All entries must be transcribed without a single difference.

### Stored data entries
== Segment start ==
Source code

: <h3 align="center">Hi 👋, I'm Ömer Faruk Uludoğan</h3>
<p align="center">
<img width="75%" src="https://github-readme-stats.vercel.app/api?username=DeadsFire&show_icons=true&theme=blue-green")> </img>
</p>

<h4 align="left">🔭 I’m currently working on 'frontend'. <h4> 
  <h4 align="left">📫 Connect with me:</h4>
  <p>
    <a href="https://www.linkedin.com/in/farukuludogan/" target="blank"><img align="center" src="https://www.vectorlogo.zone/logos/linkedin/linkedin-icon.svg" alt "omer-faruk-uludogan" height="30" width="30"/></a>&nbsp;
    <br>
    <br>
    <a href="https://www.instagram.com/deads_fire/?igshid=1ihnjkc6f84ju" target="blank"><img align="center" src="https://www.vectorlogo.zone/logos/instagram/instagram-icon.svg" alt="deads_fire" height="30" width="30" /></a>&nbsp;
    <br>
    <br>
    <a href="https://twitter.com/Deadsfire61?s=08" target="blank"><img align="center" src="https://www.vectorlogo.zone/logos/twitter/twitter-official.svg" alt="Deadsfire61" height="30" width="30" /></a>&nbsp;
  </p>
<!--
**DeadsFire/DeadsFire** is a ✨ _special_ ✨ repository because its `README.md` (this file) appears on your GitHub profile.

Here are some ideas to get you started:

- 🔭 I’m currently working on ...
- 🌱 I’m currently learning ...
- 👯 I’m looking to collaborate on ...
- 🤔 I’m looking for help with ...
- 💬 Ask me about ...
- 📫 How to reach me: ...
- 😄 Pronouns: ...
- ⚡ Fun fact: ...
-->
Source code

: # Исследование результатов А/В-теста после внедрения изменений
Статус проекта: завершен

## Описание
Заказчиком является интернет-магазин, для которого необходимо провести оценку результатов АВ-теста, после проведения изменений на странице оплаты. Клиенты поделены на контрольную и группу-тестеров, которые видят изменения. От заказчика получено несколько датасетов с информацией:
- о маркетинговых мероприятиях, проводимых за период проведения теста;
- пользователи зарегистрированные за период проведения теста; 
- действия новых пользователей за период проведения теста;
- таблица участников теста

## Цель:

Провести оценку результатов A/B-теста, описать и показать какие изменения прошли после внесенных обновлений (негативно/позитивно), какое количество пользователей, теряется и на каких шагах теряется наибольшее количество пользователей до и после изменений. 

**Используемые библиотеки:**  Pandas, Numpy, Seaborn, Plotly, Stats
== Segment end ==
### Task output
Source code

: <h3 align="center">Hi 👋, I'm Ömer Faruk Uludoğan</h3>
<p align="center">
<img width="75%" src="https://github-readme-stats.vercel.app/api?username=DeadsFire&show_icons=true&theme=blue-green")> </img>
</p>

<h4 align="left">🔭 I’m currently working on 'frontend'. <h4> 
  <h4 align="left">📫 Connect with me:</h4>
  <p>
    <a href="https://www.linkedin.com/in/farukuludogan/" target="blank"><img align="center" src="https://www.vectorlogo.zone/logos/linkedin/linkedin-icon.svg" alt "omer-faruk-uludogan" height="30" width="30"/></a>&nbsp;
    <br>
    <br>
    <a href="https://www.instagram.com/deads_fire/?igshid=1ihnjkc6f84ju" target="blank"><img align="center" src="https://www.vectorlogo.zone/logos/instagram/instagram-icon.svg" alt="deads_fire" height="30" width="30" /></a>&nbsp;
    <br>
    <br>
    <a href="https://twitter.com/Deadsfire61?s=08" target="blank"><img align="center" src="https://www.vectorlogo.zone/logos/twitter/twitter-official.svg" alt="Deadsfire61" height="30" width="30" /></a>&nbsp;
  </p>
<!--
**DeadsFire/DeadsFire** is a ✨ _special_ ✨ repository because its `README.md` (this file) appears on your GitHub profile.

Here are some ideas to get you started:

- 🔭 I’m currently working on ...
- 🌱 I’m currently learning ...
- 👯 I’m looking to collaborate on ...
- 🤔 I’m looking for help with ...
- 💬 Ask me about ...
- 📫 How to reach me: ...
- 😄 Pronouns: ...
- ⚡ Fun fact: ...
-->
Source code

: # Исследование результатов А/В-теста после внедрения изменений
Статус проекта: завершен

## Описание
Заказчиком является интернет-магазин, для которого необходимо провести оценку результатов АВ-теста, после проведения изменений на странице оплаты. Клиенты поделены на контрольную и группу-тестеров, которые видят изменения. От заказчика получено несколько датасетов с информацией:
- о маркетинговых мероприятиях, проводимых за период проведения теста;
- пользователи зарегистрированные за период проведения теста; 
- действия новых пользователей за период проведения теста;
- таблица участников теста

## Цель:

Провести оценку результатов A/B-теста, описать и показать какие изменения прошли после внесенных обновлений (негативно/позитивно), какое количество пользователей, теряется и на каких шагах теряется наибольшее количество пользователей до и после изменений. 

**Используемые библиотеки:**  Pandas, Numpy, Seaborn, Plotly, Stats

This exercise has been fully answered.